Revenue Grows 87% Year over Year

Manufacturing Efficiencies Drive Significant Expansion in Gross Profit Year over Year

BEDFORD, Mass., May 7 /PRNewswire-FirstCall/ -- Insulet Corporation (Nasdaq: PODD), the leader in tubing-free insulin pump technology with its OmniPod(R) Insulin Management System, today announced financial results for the first quarter ended March 31, 2009.

First Quarter 2009 Results

First quarter 2009 revenue increased 87% to $12.5 million, compared to $6.7 million in the first quarter of 2008. Gross profit for the first quarter of 2009 was $2.0 million, or 16%, compared to a gross loss of $3.3 million, or 50%, for the first quarter of 2008.

Operating loss for the first quarter of 2009 decreased by 13% to $17.5 million from $20.0 million in the first quarter of 2008. Net loss for the first quarter of 2009 was $19.6 million, or $0.71 per share, compared to a net loss of $19.9 million, or $0.73 per share, for the first quarter of 2008. Total operating expenses increased to $19.5 million in the first quarter of 2009, compared to $16.7 million in the first quarter of 2008. The increase in operating expenses was mostly related to the expansion of the Company's sales organization and infrastructure throughout 2008.

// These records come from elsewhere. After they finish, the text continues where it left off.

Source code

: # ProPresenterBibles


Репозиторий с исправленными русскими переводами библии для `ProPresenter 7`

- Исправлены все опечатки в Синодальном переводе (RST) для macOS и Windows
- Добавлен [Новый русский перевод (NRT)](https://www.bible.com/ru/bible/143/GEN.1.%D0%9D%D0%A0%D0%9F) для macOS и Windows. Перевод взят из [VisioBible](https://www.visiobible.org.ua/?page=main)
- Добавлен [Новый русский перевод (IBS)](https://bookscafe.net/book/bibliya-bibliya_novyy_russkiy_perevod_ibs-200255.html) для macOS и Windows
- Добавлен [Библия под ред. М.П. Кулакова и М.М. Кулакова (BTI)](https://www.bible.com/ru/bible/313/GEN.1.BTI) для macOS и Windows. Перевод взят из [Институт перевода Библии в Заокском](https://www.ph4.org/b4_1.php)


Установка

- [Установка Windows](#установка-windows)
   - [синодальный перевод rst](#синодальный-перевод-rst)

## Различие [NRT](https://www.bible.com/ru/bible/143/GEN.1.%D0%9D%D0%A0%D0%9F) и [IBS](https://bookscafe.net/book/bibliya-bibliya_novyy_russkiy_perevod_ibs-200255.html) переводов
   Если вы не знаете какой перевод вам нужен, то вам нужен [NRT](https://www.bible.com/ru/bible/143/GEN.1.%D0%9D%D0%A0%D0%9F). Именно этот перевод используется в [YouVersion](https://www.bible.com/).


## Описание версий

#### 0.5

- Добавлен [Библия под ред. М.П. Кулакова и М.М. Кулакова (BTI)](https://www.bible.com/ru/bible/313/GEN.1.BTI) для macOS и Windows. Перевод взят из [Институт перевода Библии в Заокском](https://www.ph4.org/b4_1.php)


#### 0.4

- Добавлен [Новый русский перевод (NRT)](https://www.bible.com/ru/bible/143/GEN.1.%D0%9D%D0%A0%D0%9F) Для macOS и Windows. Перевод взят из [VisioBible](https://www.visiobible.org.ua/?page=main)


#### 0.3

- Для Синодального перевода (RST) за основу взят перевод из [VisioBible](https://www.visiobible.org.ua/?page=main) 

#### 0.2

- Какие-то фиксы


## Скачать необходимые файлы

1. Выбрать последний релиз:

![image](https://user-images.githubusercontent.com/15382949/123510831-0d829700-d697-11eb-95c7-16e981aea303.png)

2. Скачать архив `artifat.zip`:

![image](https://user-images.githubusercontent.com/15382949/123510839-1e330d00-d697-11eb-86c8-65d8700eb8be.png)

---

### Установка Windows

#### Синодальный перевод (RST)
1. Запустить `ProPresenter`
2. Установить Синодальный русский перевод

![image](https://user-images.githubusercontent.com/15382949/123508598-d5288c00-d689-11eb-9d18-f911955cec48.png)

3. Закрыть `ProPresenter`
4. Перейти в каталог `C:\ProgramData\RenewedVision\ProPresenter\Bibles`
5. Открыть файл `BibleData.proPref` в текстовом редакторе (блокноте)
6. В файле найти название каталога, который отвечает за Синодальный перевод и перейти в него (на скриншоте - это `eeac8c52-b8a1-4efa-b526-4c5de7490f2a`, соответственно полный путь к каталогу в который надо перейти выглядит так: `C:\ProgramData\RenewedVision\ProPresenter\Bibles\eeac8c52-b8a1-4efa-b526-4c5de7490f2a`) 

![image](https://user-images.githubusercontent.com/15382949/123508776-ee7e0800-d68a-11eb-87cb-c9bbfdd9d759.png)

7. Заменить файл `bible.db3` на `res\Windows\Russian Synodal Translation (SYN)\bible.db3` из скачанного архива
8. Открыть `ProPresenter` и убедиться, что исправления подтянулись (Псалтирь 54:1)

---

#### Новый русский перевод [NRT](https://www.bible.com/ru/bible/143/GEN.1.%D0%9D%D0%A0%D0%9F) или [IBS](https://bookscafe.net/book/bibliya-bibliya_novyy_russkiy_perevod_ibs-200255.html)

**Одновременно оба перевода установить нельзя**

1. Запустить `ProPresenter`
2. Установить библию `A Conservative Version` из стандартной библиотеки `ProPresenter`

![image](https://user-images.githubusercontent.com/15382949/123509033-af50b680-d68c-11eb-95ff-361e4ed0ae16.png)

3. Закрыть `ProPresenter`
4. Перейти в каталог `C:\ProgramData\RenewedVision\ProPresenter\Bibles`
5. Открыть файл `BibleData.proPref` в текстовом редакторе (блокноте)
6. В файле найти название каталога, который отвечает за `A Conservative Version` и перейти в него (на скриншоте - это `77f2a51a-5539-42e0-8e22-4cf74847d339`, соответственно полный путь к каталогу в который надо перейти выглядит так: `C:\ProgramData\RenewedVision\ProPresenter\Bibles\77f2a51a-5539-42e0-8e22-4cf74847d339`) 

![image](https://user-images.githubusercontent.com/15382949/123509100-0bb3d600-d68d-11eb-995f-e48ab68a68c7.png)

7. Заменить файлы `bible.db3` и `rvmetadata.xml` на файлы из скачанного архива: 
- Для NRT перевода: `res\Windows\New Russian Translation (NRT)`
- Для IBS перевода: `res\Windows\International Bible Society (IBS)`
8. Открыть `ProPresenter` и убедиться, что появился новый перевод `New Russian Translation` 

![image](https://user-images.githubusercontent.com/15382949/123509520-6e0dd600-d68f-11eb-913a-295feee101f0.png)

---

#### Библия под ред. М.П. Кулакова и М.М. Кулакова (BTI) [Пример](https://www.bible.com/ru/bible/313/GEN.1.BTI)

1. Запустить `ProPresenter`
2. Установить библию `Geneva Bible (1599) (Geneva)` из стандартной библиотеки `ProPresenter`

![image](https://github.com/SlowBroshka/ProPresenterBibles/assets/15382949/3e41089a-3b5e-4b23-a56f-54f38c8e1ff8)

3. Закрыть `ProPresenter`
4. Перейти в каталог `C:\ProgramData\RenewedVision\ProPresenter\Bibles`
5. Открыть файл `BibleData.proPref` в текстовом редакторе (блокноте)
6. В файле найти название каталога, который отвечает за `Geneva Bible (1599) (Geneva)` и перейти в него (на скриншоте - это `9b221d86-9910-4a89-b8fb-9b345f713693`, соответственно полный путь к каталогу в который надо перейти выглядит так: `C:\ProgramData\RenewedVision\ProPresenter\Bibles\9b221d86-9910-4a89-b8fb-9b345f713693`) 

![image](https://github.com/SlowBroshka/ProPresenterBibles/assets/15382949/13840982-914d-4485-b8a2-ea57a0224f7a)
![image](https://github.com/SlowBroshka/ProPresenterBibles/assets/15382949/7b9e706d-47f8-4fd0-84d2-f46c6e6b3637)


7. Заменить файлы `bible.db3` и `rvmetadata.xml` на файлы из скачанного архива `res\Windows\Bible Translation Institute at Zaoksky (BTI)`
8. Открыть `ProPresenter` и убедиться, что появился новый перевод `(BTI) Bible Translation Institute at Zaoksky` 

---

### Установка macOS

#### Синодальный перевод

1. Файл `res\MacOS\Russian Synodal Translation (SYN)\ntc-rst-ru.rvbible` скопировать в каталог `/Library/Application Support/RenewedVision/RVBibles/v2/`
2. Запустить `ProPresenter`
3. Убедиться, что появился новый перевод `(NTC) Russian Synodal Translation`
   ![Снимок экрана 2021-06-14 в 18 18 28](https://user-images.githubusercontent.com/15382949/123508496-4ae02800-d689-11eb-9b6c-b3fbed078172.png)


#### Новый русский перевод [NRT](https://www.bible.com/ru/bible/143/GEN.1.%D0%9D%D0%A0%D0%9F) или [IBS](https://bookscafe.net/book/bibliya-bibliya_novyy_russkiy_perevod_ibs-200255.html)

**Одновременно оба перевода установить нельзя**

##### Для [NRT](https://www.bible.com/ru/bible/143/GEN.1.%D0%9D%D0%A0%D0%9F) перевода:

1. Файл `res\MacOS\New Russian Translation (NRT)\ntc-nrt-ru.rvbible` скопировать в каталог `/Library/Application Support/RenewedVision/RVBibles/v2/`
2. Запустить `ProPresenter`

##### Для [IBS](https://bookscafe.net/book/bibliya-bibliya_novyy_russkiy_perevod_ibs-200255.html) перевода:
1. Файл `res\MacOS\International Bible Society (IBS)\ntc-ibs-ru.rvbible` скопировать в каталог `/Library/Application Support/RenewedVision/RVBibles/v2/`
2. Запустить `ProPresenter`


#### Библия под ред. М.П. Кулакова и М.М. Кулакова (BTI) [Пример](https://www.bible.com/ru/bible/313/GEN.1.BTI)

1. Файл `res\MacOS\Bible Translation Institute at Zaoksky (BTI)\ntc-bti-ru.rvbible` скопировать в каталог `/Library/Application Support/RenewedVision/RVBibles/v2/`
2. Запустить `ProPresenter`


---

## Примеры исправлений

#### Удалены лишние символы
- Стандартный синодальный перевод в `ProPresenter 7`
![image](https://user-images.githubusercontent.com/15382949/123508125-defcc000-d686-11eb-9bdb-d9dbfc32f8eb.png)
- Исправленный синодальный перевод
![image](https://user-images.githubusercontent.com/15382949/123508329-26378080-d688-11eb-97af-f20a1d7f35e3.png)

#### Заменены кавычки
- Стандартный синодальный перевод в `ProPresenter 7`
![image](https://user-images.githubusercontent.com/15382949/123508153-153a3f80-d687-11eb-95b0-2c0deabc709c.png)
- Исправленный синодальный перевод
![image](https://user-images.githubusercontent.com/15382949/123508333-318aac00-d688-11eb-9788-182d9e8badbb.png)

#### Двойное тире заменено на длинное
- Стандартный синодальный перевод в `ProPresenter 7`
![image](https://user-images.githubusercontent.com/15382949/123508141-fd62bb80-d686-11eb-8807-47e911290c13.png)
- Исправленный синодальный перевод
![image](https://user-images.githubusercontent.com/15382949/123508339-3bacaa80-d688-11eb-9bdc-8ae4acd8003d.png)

'Our impressive top line growth and gross margin expansion in the first quarter are the direct result of investments made in 2008 to establish a national sales force and significantly increase our manufacturing capacity,' said Duane DeSisto, President & Chief Executive Officer of Insulet. 'Now that we have received CE Mark approval for the OmniPod System, we have commenced discussions with several potential partners and distributors to facilitate our international expansion.'

Net interest expense was $2.2 million in the first quarter of 2009, compared to net interest income of $0.1 million in the first quarter of 2008. The increase consisted primarily of $1.2 million in cash interest expense on the Company's outstanding 5.375% convertible notes, which were issued in June 2008 and $1.0 million in non-cash interest expense related to the Company's adoption on January 1, 2009 of FASB Staff Position APB 14-1, Accounting for Convertible Debt Instruments That May Be Settled in Cash upon Conversion (Including Partial Cash Settlement). This new standard required the Company to reclassify a portion of its long-term debt related to the outstanding convertible notes as a debt discount within equity. This amount will then be amortized into the income statement as non-cash interest expense over the remaining term of the convertible notes. As of March 31, 2009, the amount reclassified was $23.8 million.

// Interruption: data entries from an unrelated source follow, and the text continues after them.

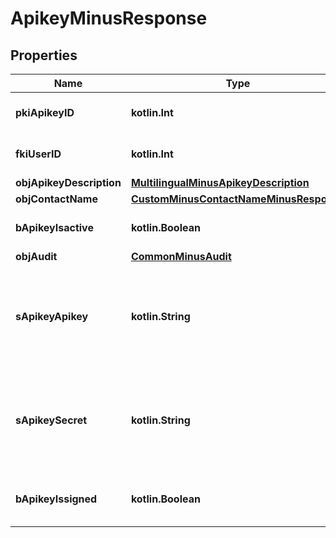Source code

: 
# ApikeyMinusResponse

## Properties
Name | Type | Description | Notes
------------ | ------------- | ------------- | -------------
**pkiApikeyID** | **kotlin.Int** | The unique ID of the Apikey | 
**fkiUserID** | **kotlin.Int** | The unique ID of the User | 
**objApikeyDescription** | [**MultilingualMinusApikeyDescription**](MultilingualMinusApikeyDescription.md) |  | 
**objContactName** | [**CustomMinusContactNameMinusResponse**](CustomMinusContactNameMinusResponse.md) |  | 
**bApikeyIsactive** | **kotlin.Boolean** | Whether the apikey is active or not | 
**objAudit** | [**CommonMinusAudit**](CommonMinusAudit.md) |  | 
**sApikeyApikey** | **kotlin.String** | The Apikey for the API key.  This will be hidden if we are not creating or regenerating the Apikey. |  [optional]
**sApikeySecret** | **kotlin.String** | The Secret for the API key.  This will be hidden if we are not creating or regenerating the Apikey. |  [optional]
**bApikeyIssigned** | **kotlin.Boolean** | Whether the apikey is signed or not |  [optional]



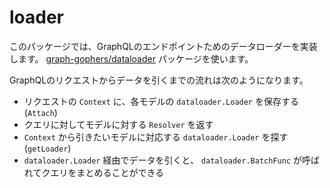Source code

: # loader
このパッケージでは、GraphQLのエンドポイントためのデータローダーを実装します。
[graph-gophers/dataloader](https://godoc.org/github.com/graph-gophers/dataloader) パッケージを使います。

GraphQLのリクエストからデータを引くまでの流れは次のようになります。

- リクエストの `Context` に、各モデルの `dataloader.Loader` を保存する (`Attach`)
- クエリに対してモデルに対する `Resolver` を返す
- `Context` から引きたいモデルに対応する `dataloader.Loader` を探す (`getLoader`)
- `dataloader.Loader` 経由でデータを引くと、 `dataloader.BatchFunc` が呼ばれてクエリをまとめることができる
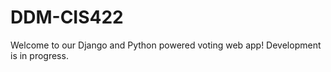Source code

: DDM-CIS422
==========

Welcome to our Django and Python powered voting web app! Development is in progress.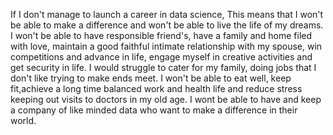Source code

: If I don't manage to launch a career in data science, This means that I won't be able to make a difference and won't be able to live the life of my dreams.
I won't be able to have responsible friend's, have a family and home filed with love, maintain a good faithful intimate relationship with my spouse, win competitions and advance in life, engage myself in creative activities and get security in life.
I would  struggle to cater for my family, doing jobs that I don't like trying to make ends meet.
I won't be able to eat well, keep fit,achieve a long time balanced work and health life and reduce stress keeping out visits to doctors in my old age.
I wont be able to have and keep a company of like minded data who want to make a difference in their world.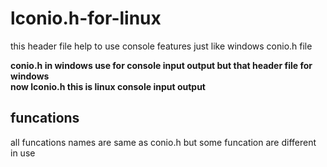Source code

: # lconio.h-for-linux
this header file help to use console features just like windows conio.h file 

<b> conio.h in  windows use for console input output but that header file for windows </b><br>
<b> now lconio.h this is linux console input output </b>
## funcations
all funcations names are same as conio.h 
but some funcation are different in use
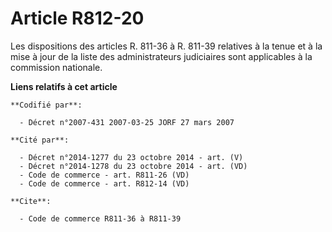 # Article R812-20

Les dispositions des articles R. 811-36 à R. 811-39 relatives à la tenue et à la mise à jour de la liste des administrateurs
judiciaires sont applicables à la commission nationale.

**Liens relatifs à cet article**

	**Codifié par**:

	  - Décret n°2007-431 2007-03-25 JORF 27 mars 2007

	**Cité par**:

	  - Décret n°2014-1277 du 23 octobre 2014 - art. (V)
	  - Décret n°2014-1278 du 23 octobre 2014 - art. (VD)
	  - Code de commerce - art. R811-26 (VD)
	  - Code de commerce - art. R812-14 (VD)

	**Cite**:

	  - Code de commerce R811-36 à R811-39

As of March 31, 2009, the Company's cash and cash equivalents totaled $68.2 million, compared to $56.7 million as of December 31, 2008. In March 2009, the Company entered into an agreement with Deerfield Management Company, to provide the Company with up to $60 million in financing through a flexible credit facility. Under the agreement, the Company initially borrowed $27.5 million and issued warrants to purchase 3.75 million shares of common stock under the agreement at an exercise price of $3.13. The remaining $32.5 million is available to be drawn down by no later than November 2010 in increments of $6.5 million upon the Company meeting certain financial targets. For each additional $6.5 million increment in additional borrowing drawn by the Company, the Company will issue warrants to purchase an additional 300,000 shares of its common stock. Interest will accrue on drawn amounts at a rate of 9.75% per annum and on undrawn amounts at a rate of 2.75% per annum.

Recent Highlights

  • In April 2009, the Company received the CE Mark approval for the OmniPod System allowing the Company to distribute the OmniPod System throughout the European Union and in other countries that recognize the CE Mark.
  • The OmniPod Insulin Management System was awarded the top honor at the 2009 Edison Best New Product Awards, which recognizes excellence in new product development, marketing, and innovation.

Guidance

The Company reiterates its estimate for full year 2009 revenues to be in the range of $55 to $65 million and its estimate of operating loss to be in the range of $50 to $60 million.